The California Pupil Proficiency Law requires each local school district to adopt standards and testing procedures in reading comprehension, writing, and computation. Students are to be assessed against these standards at lease once in Grades 4-6, 7-9, 10 and 11. For students not making progress toward meeting the district's standards, remedial programs must be provided.
Students in the graduating class of June, 1981, are the first that are required to meet district proficiency standards to receive a high school diploma under the California law. About half of California's school districts report that 70 percent or more of last year's high school sophomores have passed the district tests.
The California law grants broad discretion to local school districts in determining their basic skills assessment and instructional procedures. It specifically precludes the State Board and State Dept. of Ed. from promulgating a statewide proficiency test or conducting monitoring or compliance reiews of local procedures. The role of the Education Dept. has been limited to provision of technical assistance and training to assist districts in meeting the requirements of the law.

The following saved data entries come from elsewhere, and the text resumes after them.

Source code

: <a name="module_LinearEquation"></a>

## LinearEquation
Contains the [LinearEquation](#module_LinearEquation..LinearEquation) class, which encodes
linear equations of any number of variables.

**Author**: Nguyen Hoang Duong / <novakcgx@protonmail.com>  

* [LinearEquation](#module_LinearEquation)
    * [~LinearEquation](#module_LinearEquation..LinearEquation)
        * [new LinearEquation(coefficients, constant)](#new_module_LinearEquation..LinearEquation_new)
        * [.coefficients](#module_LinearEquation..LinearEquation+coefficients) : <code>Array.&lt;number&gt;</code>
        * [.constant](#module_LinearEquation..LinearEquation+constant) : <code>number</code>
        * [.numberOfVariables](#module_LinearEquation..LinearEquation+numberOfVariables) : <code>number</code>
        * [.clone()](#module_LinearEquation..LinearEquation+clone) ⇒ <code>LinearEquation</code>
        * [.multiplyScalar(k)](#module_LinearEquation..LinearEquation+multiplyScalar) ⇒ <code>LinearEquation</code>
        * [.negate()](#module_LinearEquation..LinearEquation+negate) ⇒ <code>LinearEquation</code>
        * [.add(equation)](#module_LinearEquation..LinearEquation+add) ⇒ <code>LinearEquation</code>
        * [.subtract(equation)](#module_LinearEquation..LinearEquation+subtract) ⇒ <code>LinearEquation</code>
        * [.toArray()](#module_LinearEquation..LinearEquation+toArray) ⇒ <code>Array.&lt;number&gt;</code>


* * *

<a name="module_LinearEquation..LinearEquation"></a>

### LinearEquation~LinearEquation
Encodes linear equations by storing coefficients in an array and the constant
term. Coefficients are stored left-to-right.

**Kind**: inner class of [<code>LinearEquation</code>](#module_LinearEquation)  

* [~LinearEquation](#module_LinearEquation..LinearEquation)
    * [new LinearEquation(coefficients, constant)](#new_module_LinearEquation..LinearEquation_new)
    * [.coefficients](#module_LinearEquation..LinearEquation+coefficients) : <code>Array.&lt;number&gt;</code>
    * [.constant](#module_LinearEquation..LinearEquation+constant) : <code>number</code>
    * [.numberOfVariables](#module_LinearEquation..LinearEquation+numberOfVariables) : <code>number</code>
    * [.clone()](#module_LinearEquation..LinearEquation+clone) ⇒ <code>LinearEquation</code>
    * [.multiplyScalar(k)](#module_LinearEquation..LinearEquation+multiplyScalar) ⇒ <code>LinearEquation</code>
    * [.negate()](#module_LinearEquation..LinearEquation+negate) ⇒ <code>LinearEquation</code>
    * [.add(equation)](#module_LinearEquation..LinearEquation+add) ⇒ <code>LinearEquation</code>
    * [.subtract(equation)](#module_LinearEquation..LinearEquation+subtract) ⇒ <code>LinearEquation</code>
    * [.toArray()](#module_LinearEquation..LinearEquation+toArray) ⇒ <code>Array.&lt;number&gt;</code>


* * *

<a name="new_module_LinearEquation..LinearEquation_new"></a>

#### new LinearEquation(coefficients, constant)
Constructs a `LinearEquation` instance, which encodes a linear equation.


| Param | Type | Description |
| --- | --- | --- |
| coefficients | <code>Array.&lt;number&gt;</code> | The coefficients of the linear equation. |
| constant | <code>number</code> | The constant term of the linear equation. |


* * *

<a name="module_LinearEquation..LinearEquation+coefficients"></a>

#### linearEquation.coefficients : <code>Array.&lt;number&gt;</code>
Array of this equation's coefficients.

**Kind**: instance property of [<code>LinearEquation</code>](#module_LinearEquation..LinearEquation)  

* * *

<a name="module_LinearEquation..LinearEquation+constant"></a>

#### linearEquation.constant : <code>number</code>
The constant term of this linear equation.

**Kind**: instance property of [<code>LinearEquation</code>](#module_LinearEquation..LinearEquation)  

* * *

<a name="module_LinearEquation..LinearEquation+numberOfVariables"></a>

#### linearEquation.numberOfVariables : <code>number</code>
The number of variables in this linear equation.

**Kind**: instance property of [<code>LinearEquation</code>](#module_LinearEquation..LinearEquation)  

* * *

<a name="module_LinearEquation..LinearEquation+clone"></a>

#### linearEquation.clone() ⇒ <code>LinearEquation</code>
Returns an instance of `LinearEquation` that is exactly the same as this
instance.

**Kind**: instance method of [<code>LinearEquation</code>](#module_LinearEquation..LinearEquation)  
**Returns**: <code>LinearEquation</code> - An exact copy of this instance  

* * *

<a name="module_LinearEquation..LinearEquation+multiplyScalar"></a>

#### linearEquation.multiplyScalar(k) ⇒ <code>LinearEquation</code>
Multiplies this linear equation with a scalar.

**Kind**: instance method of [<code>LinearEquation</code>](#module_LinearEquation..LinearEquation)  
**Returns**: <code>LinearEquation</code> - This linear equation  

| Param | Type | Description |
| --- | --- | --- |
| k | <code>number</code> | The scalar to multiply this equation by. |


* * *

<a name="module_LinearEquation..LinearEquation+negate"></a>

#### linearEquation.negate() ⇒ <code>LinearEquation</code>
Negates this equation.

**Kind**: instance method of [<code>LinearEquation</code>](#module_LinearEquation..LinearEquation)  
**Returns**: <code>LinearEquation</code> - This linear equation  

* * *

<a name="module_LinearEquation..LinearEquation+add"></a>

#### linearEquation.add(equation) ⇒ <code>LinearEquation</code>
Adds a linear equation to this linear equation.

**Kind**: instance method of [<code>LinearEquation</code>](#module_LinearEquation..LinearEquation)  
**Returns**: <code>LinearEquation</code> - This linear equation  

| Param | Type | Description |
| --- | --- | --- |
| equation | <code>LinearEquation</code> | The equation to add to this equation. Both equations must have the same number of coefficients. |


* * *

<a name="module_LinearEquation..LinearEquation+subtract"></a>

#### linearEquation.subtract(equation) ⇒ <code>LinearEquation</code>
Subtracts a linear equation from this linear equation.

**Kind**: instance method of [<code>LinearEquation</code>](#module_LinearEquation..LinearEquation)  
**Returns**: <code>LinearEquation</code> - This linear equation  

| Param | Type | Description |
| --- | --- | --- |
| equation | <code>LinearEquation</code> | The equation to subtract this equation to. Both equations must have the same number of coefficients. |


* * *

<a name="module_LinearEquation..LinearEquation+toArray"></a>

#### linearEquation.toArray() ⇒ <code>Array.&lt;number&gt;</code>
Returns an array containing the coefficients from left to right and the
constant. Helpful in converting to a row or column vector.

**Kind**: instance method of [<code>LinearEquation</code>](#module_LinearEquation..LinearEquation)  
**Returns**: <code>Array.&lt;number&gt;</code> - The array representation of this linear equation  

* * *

About 78 percent of 155 school districts surveyed have developed their own tests, rather than purchasing commercially developed tests. This approach is felt to engender understanding and ownership of the tests among teachers.
Administrators in 42 percent of the secondary and unified districts surveyed reported that the Proficiency Law is having a "significant" effect on curriculum and instruction. Another 56 percent of these districts reported at least a "marginal" effect. In addition, more than 90 percent reported that more time was now being devoted to basic skills instruction than in the past. Districts are making serious efforts to link proficiency objectives to local programs.
The Dept. of Education's Office of Program Evaluation and Research has found that although the law allows districts to develop or select their own proficiency tests, districts seem to have taken a relatively consistent view of minimum basic skills. Very few districts chose to assess skills that were unusally simple or complex.
One possible problem developing with the competency program is the large number of parents of high school students failing to appear for conferences the schools are required to hold if students fail the proficiency tests. Twenty-five percent of the districts sampled by the study reported that less than half of the parents of failing students have come.